As we don’t describe “the impossible network” or really explain what a secured autonomous network is then people think, oh it’s like sia or storj, tor, ipfs, bittorrent etc. and that’s a shame, It’s also our fault. Many of these projects are terrific, I don’t judge them publicly (as that is not my job). Just yesterday we were talking about this and I think we did this to ourselves. We got caught up in the decentralised story, a decentralised network, to us meant secure autonomous, self authenticating, self healing anonymous network. Then many others start with federated servers or known ip location services or just ignore security to start with etc. and say they are decentralised, while true, it’s not what we meant.
So we will now start to differentiate ourselves and make it clear, we are talking about a very different network here. A network of unknown nodes (not hosted servers, but home computers) that are securely rewarded to provide services for people. A network that ensures data sharing and publishing is secure and persistent. A network where nodes run and configure themselves without human intervention past running a program. A network that calculates price of the service to the users dynamically and at the lowest possible cost, in perpetuity. A network that …

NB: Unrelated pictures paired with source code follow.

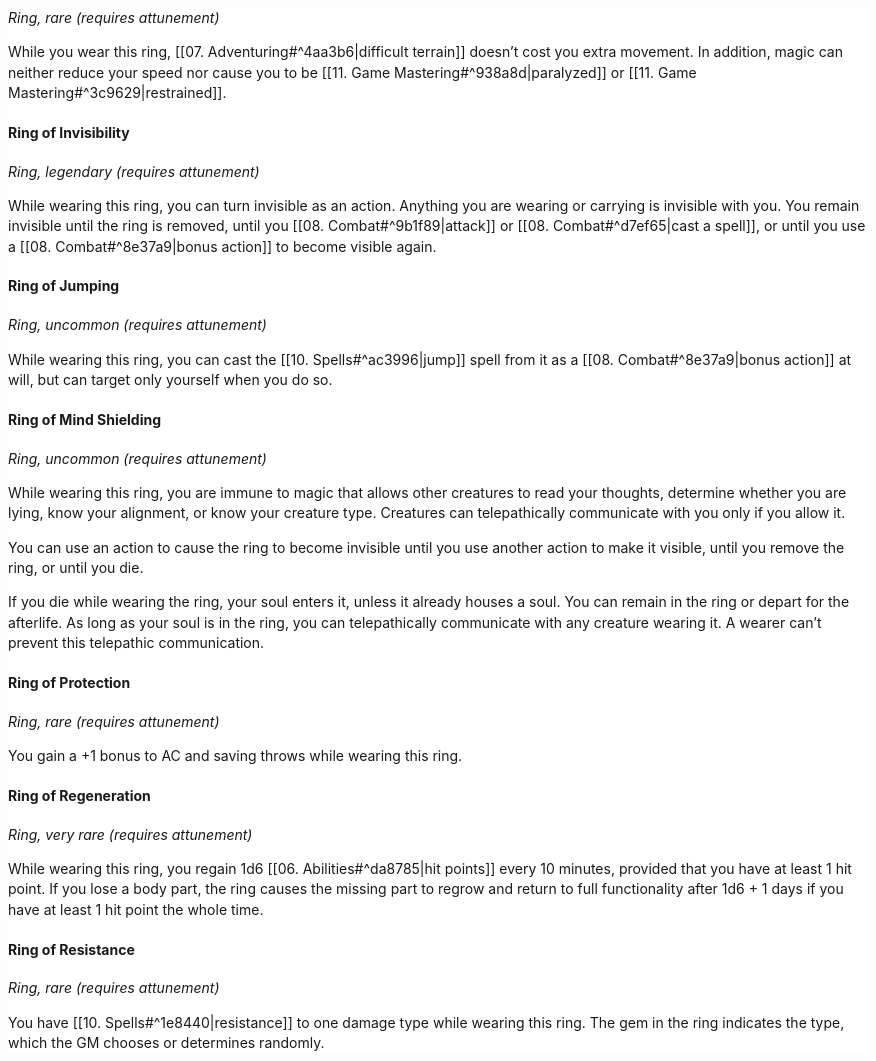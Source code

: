 *Ring, rare (requires attunement)*

While you wear this ring, [[07. Adventuring#^4aa3b6|difficult terrain]] doesn’t cost you extra movement. In addition, magic can neither reduce your speed nor cause you to be [[11. Game Mastering#^938a8d|paralyzed]] or [[11. Game Mastering#^3c9629|restrained]].

#### Ring of Invisibility

*Ring, legendary (requires attunement)*

While wearing this ring, you can turn invisible as an action. Anything you are wearing or carrying is invisible with you. You remain invisible until the ring is removed, until you [[08. Combat#^9b1f89|attack]] or [[08. Combat#^d7ef65|cast a spell]], or until you use a [[08. Combat#^8e37a9|bonus action]] to become visible again.

#### Ring of Jumping

*Ring, uncommon (requires attunement)*

While wearing this ring, you can cast the [[10. Spells#^ac3996|jump]] spell from it as a [[08. Combat#^8e37a9|bonus action]] at will, but can target only yourself when you do so.

#### Ring of Mind Shielding

*Ring, uncommon (requires attunement)*

While wearing this ring, you are immune to magic that allows other creatures to read your thoughts, determine whether you are lying, know your alignment, or know your creature type. Creatures can telepathically communicate with you only if you allow it.

You can use an action to cause the ring to become invisible until you use another action to make it visible, until you remove the ring, or until you die.

If you die while wearing the ring, your soul enters it, unless it already houses a soul. You can remain in the ring or depart for the afterlife. As long as your soul is in the ring, you can telepathically communicate with any creature wearing it. A wearer can’t prevent this telepathic communication.

#### Ring of Protection

*Ring, rare (requires attunement)*

You gain a +1 bonus to AC and saving throws while wearing this ring.

#### Ring of Regeneration

*Ring, very rare (requires attunement)*

While wearing this ring, you regain 1d6 [[06. Abilities#^da8785|hit points]] every 10 minutes, provided that you have at least 1 hit point. If you lose a body part, the ring causes the missing part to regrow and return to full functionality after 1d6 + 1 days if you have at least 1 hit point the whole time.

#### Ring of Resistance

*Ring, rare (requires attunement)*

You have [[10. Spells#^1e8440|resistance]] to one damage type while wearing this ring. The gem in the ring indicates the type, which the GM chooses or determines randomly.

We need to get out of the “me to” decentralised network chatter, our vision and network gets lost there and it does deflate us when some comparisons to some other networks are made. It’s like taking a skin on top of an app and calling it a decentralised network makes a competing product to us, it does not ! ( I am not trying to dis any project here). Or using a public ledger to store data is the same as us, it’s not. Or having nodes identifiable or controlled by humans is like us, it could not be further from the case for us.
So we will make the differentiation clearly as we move on, especially as we can prove claims much more easily when we are at alpha 3, This is another issue we face though, proof through showing the products or tests, rather than white paper == product == amazing, mentality that we sometimes see in this space. I don’t see us changing much there mind you, demonstrations are great and kill so much FUD, we will probably keep on that path, but we will need to let folk know the path we are actually on.